BEGIN DATA SHOWN
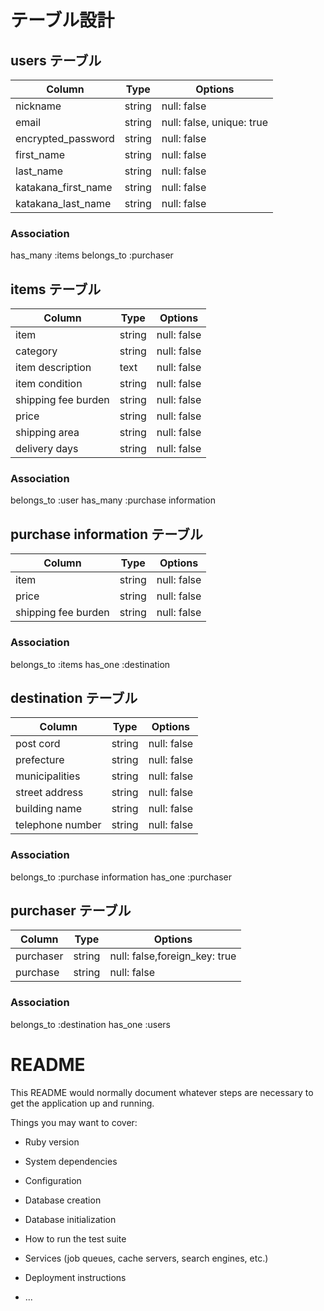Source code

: # テーブル設計

## users テーブル

| Column             | Type   | Options     |
| ------------------ | ------ | ----------- |
| nickname           | string | null: false |
| email              | string | null: false, unique: true |
| encrypted_password | string | null: false |
| first_name         | string | null: false |
| last_name          | string | null: false |
| katakana_first_name| string | null: false |
| katakana_last_name | string | null: false |

### Association
 has_many :items
 belongs_to :purchaser

## items テーブル

| Column             | Type   | Options     |
| ------------------ | ------ | ----------- |
| item               | string | null: false |
| category           | string | null: false |
| item description   | text   | null: false |
| item condition     | string | null: false |
| shipping fee burden| string | null: false |
| price              | string | null: false |
| shipping area      | string | null: false |
| delivery days      | string | null: false |

### Association
 belongs_to :user
 has_many :purchase information


## purchase information テーブル

| Column             | Type   | Options     |
| ------------------ | ------ | ----------- |
| item               | string | null: false |
| price              | string | null: false |
| shipping fee burden| string | null: false |

### Association
 belongs_to :items
 has_one :destination

## destination テーブル

| Column             | Type   | Options     |
| ------------------ | ------ | ----------- |
| post cord          | string | null: false |
| prefecture         | string | null: false |
| municipalities     | string | null: false |
| street address     | string | null: false |
| building name      | string | null: false |
| telephone number   | string | null: false |

### Association
 belongs_to :purchase information
 has_one :purchaser


## purchaser テーブル

| Column             | Type   | Options     |
| ------------------ | ------ | ----------- |
| purchaser          | string | null: false,foreign_key: true |
| purchase           | string | null: false |

### Association
 belongs_to :destination
 has_one :users














# README

This README would normally document whatever steps are necessary to get the
application up and running.

Things you may want to cover:

* Ruby version

* System dependencies

* Configuration

* Database creation

* Database initialization

* How to run the test suite

* Services (job queues, cache servers, search engines, etc.)

* Deployment instructions

* ...
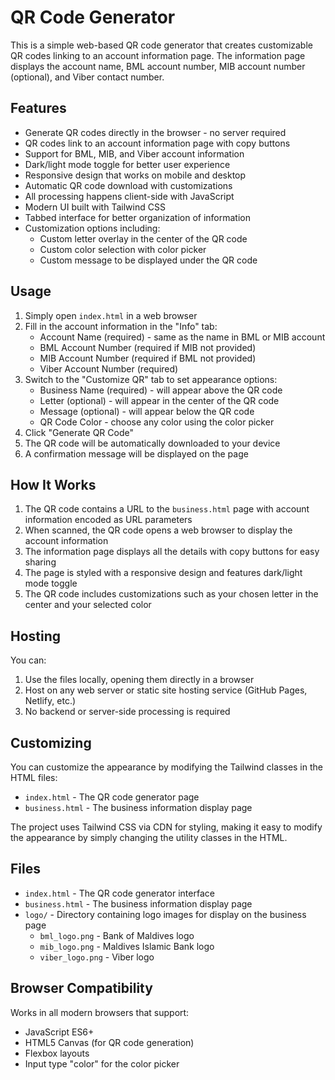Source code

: # QR Code Generator

This is a simple web-based QR code generator that creates customizable QR codes linking to an account information page. The information page displays the account name, BML account number, MIB account number (optional), and Viber contact number.

## Features

- Generate QR codes directly in the browser - no server required
- QR codes link to an account information page with copy buttons
- Support for BML, MIB, and Viber account information
- Dark/light mode toggle for better user experience
- Responsive design that works on mobile and desktop
- Automatic QR code download with customizations
- All processing happens client-side with JavaScript
- Modern UI built with Tailwind CSS
- Tabbed interface for better organization of information
- Customization options including:
  - Custom letter overlay in the center of the QR code
  - Custom color selection with color picker
  - Custom message to be displayed under the QR code

## Usage

1. Simply open `index.html` in a web browser
2. Fill in the account information in the "Info" tab:
   - Account Name (required) - same as the name in BML or MIB account
   - BML Account Number (required if MIB not provided)
   - MIB Account Number (required if BML not provided)
   - Viber Account Number (required)
3. Switch to the "Customize QR" tab to set appearance options:
   - Business Name (required) - will appear above the QR code
   - Letter (optional) - will appear in the center of the QR code
   - Message (optional) - will appear below the QR code
   - QR Code Color - choose any color using the color picker
4. Click "Generate QR Code"
5. The QR code will be automatically downloaded to your device
6. A confirmation message will be displayed on the page

## How It Works

1. The QR code contains a URL to the `business.html` page with account information encoded as URL parameters
2. When scanned, the QR code opens a web browser to display the account information
3. The information page displays all the details with copy buttons for easy sharing
4. The page is styled with a responsive design and features dark/light mode toggle
5. The QR code includes customizations such as your chosen letter in the center and your selected color

## Hosting

You can:

1. Use the files locally, opening them directly in a browser
2. Host on any web server or static site hosting service (GitHub Pages, Netlify, etc.)
3. No backend or server-side processing is required

## Customizing

You can customize the appearance by modifying the Tailwind classes in the HTML files:
- `index.html` - The QR code generator page
- `business.html` - The business information display page

The project uses Tailwind CSS via CDN for styling, making it easy to modify the appearance by simply changing the utility classes in the HTML.

## Files

- `index.html` - The QR code generator interface
- `business.html` - The business information display page
- `logo/` - Directory containing logo images for display on the business page
  - `bml_logo.png` - Bank of Maldives logo
  - `mib_logo.png` - Maldives Islamic Bank logo
  - `viber_logo.png` - Viber logo

## Browser Compatibility

Works in all modern browsers that support:
- JavaScript ES6+
- HTML5 Canvas (for QR code generation)
- Flexbox layouts
- Input type "color" for the color picker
END DATA SHOWN
*EXERCISE DESCRIPTION*.
Every line of the listing that includes the word "README" forms the answer.

*ANSWER TO THE PROBLEM*.
# README
This README would normally document whatever steps are necessary to get the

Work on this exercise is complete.